WHAT YOU WILL DO: Exactly as written, print each record in the listing.

DATASET RECORDS:

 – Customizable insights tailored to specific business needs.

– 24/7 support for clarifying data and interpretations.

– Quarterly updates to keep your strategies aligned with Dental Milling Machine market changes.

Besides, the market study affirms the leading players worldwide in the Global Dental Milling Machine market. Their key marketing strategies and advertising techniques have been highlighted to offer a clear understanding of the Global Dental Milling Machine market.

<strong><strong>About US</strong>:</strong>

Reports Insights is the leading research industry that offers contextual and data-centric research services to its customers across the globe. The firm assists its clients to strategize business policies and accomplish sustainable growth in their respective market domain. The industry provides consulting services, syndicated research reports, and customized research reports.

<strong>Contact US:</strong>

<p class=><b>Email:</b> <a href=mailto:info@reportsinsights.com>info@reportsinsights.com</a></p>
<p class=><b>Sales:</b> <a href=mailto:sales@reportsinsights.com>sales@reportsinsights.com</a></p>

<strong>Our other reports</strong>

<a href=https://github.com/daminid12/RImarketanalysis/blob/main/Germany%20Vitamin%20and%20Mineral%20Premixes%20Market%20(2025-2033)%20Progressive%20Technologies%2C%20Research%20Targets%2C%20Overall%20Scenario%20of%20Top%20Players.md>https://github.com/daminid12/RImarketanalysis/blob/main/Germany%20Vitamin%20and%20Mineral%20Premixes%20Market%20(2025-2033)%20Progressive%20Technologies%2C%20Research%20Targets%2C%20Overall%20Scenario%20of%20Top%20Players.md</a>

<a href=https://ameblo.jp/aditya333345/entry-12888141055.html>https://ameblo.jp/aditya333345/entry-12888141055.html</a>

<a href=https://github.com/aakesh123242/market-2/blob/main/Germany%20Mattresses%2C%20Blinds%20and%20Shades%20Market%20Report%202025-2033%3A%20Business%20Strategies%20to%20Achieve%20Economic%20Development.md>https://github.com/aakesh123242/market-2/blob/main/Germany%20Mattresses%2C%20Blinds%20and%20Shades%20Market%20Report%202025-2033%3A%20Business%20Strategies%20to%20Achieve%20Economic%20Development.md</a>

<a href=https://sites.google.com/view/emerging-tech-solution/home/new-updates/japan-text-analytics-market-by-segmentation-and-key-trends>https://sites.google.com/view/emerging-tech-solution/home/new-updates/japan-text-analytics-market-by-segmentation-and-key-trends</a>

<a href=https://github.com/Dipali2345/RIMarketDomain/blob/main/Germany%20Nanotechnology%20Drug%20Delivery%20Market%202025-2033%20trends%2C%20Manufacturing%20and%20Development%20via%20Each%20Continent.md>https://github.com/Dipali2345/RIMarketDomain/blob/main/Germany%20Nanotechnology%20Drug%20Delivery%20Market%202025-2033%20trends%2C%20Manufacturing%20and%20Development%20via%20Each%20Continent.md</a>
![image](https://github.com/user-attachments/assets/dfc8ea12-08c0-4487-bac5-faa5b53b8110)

ANSWER SPACE:
 – Customizable insights tailored to specific business needs.

– 24/7 support for clarifying data and interpretations.

– Quarterly updates to keep your strategies aligned with Dental Milling Machine market changes.

Besides, the market study affirms the leading players worldwide in the Global Dental Milling Machine market. Their key marketing strategies and advertising techniques have been highlighted to offer a clear understanding of the Global Dental Milling Machine market.

<strong><strong>About US</strong>:</strong>

Reports Insights is the leading research industry that offers contextual and data-centric research services to its customers across the globe. The firm assists its clients to strategize business policies and accomplish sustainable growth in their respective market domain. The industry provides consulting services, syndicated research reports, and customized research reports.

<strong>Contact US:</strong>

<p class=><b>Email:</b> <a href=mailto:info@reportsinsights.com>info@reportsinsights.com</a></p>
<p class=><b>Sales:</b> <a href=mailto:sales@reportsinsights.com>sales@reportsinsights.com</a></p>

<strong>Our other reports</strong>

<a href=https://github.com/daminid12/RImarketanalysis/blob/main/Germany%20Vitamin%20and%20Mineral%20Premixes%20Market%20(2025-2033)%20Progressive%20Technologies%2C%20Research%20Targets%2C%20Overall%20Scenario%20of%20Top%20Players.md>https://github.com/daminid12/RImarketanalysis/blob/main/Germany%20Vitamin%20and%20Mineral%20Premixes%20Market%20(2025-2033)%20Progressive%20Technologies%2C%20Research%20Targets%2C%20Overall%20Scenario%20of%20Top%20Players.md</a>

<a href=https://ameblo.jp/aditya333345/entry-12888141055.html>https://ameblo.jp/aditya333345/entry-12888141055.html</a>

<a href=https://github.com/aakesh123242/market-2/blob/main/Germany%20Mattresses%2C%20Blinds%20and%20Shades%20Market%20Report%202025-2033%3A%20Business%20Strategies%20to%20Achieve%20Economic%20Development.md>https://github.com/aakesh123242/market-2/blob/main/Germany%20Mattresses%2C%20Blinds%20and%20Shades%20Market%20Report%202025-2033%3A%20Business%20Strategies%20to%20Achieve%20Economic%20Development.md</a>

<a href=https://sites.google.com/view/emerging-tech-solution/home/new-updates/japan-text-analytics-market-by-segmentation-and-key-trends>https://sites.google.com/view/emerging-tech-solution/home/new-updates/japan-text-analytics-market-by-segmentation-and-key-trends</a>

<a href=https://github.com/Dipali2345/RIMarketDomain/blob/main/Germany%20Nanotechnology%20Drug%20Delivery%20Market%202025-2033%20trends%2C%20Manufacturing%20and%20Development%20via%20Each%20Continent.md>https://github.com/Dipali2345/RIMarketDomain/blob/main/Germany%20Nanotechnology%20Drug%20Delivery%20Market%202025-2033%20trends%2C%20Manufacturing%20and%20Development%20via%20Each%20Continent.md</a>
![image](https://github.com/user-attachments/assets/dfc8ea12-08c0-4487-bac5-faa5b53b8110)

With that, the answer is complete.